Penangkapan dilakukan di Jalan Raya Pelabuhan Dua, Kelurahan Lembursitu, Kecamatan Lembursitu, Kota Sukabumi, pada Selasa (20/1/2026) sekitar pukul 20.00 WIB. Dari tangan pelaku, polisi mengamankan total 2.390 butir obat keras terbatas, terdiri dari 1.450 butir Tramadol dan 940 butir Hexymer.
Selain obat-obatan tersebut, petugas turut menyita satu unit telepon genggam dan satu unit sepeda motor yang diduga digunakan pelaku untuk melancarkan aksinya.
Kasat Narkoba Polres Sukabumi Kota, AKP Tenda Sukendar, menjelaskan pengungkapan kasus ini bermula saat petugas melakukan pemeriksaan terhadap RPP di lokasi penangkapan. Dari hasil penggeledahan, petugas menemukan 550 butir Tramadol yang disimpan di dalam bagasi sepeda motor pelaku.
“Setelah dilakukan pendalaman, kami kemudian melakukan pengembangan ke rumah kontrakan pelaku di Jalan Raya Babakan, Kelurahan Limusnunggal, Kecamatan Cibeureum. Di sana kami menemukan 900 butir Tramadol dan 940 butir Hexymer,” ungkap AKP Tenda, Rabu (21/1/2026).

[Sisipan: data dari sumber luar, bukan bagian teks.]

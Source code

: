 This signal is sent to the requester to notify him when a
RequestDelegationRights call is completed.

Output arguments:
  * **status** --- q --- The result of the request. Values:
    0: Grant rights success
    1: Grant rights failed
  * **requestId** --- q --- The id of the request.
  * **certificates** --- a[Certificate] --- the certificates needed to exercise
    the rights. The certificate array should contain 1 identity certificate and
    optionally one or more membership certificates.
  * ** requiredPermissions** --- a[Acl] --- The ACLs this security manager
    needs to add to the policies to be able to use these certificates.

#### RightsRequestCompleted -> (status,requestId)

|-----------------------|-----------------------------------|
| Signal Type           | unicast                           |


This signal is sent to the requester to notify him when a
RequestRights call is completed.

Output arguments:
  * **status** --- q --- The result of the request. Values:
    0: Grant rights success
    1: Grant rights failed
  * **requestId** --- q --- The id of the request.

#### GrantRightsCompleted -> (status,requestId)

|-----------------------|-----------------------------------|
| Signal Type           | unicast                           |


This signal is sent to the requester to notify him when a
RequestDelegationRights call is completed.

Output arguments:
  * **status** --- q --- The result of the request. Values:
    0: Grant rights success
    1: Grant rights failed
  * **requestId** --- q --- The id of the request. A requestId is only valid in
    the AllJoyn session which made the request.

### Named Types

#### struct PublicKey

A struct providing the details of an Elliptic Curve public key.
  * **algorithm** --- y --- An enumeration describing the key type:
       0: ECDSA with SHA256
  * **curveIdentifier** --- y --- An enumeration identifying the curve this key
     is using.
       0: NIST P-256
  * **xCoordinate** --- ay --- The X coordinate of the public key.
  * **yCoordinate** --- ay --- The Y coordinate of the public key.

AKP Tenda menegaskan bahwa peredaran obat keras terbatas seperti Tramadol dan Hexymer sangat berbahaya karena sering disalahgunakan, terutama oleh kalangan remaja dan generasi muda.
“Kami tidak akan memberikan ruang bagi pelaku yang mencoba merusak masa depan masyarakat melalui peredaran obat-obatan ilegal. Penindakan tegas dan berkelanjutan akan terus kami lakukan,” tegasnya.

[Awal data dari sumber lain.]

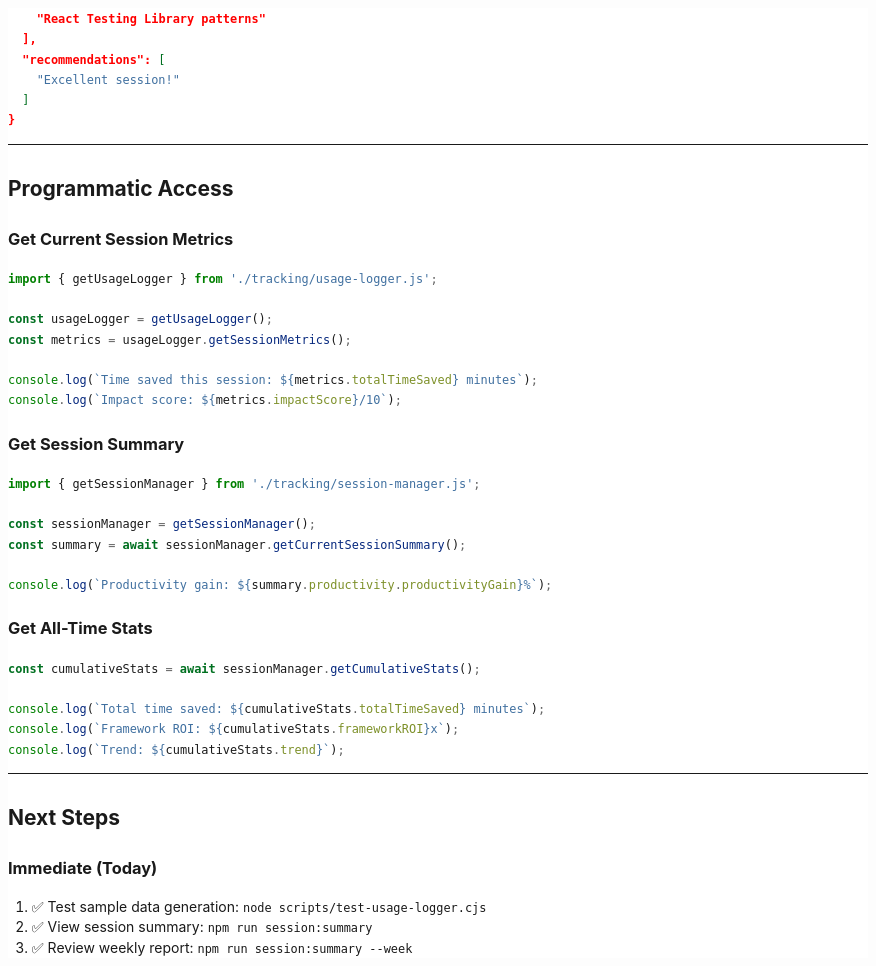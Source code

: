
 ```json
    "React Testing Library patterns"
  ],
  "recommendations": [
    "Excellent session!"
  ]
}
```

---

## Programmatic Access

### Get Current Session Metrics

```typescript
import { getUsageLogger } from './tracking/usage-logger.js';

const usageLogger = getUsageLogger();
const metrics = usageLogger.getSessionMetrics();

console.log(`Time saved this session: ${metrics.totalTimeSaved} minutes`);
console.log(`Impact score: ${metrics.impactScore}/10`);
```

### Get Session Summary

```typescript
import { getSessionManager } from './tracking/session-manager.js';

const sessionManager = getSessionManager();
const summary = await sessionManager.getCurrentSessionSummary();

console.log(`Productivity gain: ${summary.productivity.productivityGain}%`);
```

### Get All-Time Stats

```typescript
const cumulativeStats = await sessionManager.getCumulativeStats();

console.log(`Total time saved: ${cumulativeStats.totalTimeSaved} minutes`);
console.log(`Framework ROI: ${cumulativeStats.frameworkROI}x`);
console.log(`Trend: ${cumulativeStats.trend}`);
```

---

## Next Steps

### Immediate (Today)

1. ✅ Test sample data generation: `node scripts/test-usage-logger.cjs`
2. ✅ View session summary: `npm run session:summary`
3. ✅ Review weekly report: `npm run session:summary --week`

Berdasarkan pengakuan pelaku, ribuan butir obat keras tersebut diperoleh dari seseorang berinisial HIB untuk kemudian diedarkan kembali di wilayah Sukabumi.
Atas perbuatannya, RPP dijerat Pasal 435 juncto Pasal 145 ayat (1) Undang-Undang Republik Indonesia Nomor 17 Tahun 2023 tentang Kesehatan juncto Undang-Undang Republik Indonesia Nomor 01 Tahun 2026 tentang Penyesuaian Tindak Pidana, dengan ancaman hukuman pidana penjara maksimal 15 tahun.
Polres Sukabumi Kota mengimbau masyarakat agar terus berperan aktif melaporkan segala bentuk aktivitas mencurigakan terkait peredaran narkoba maupun obat keras terbatas demi mewujudkan lingkungan yang aman, sehat, dan bebas dari peredaran obat ilegal.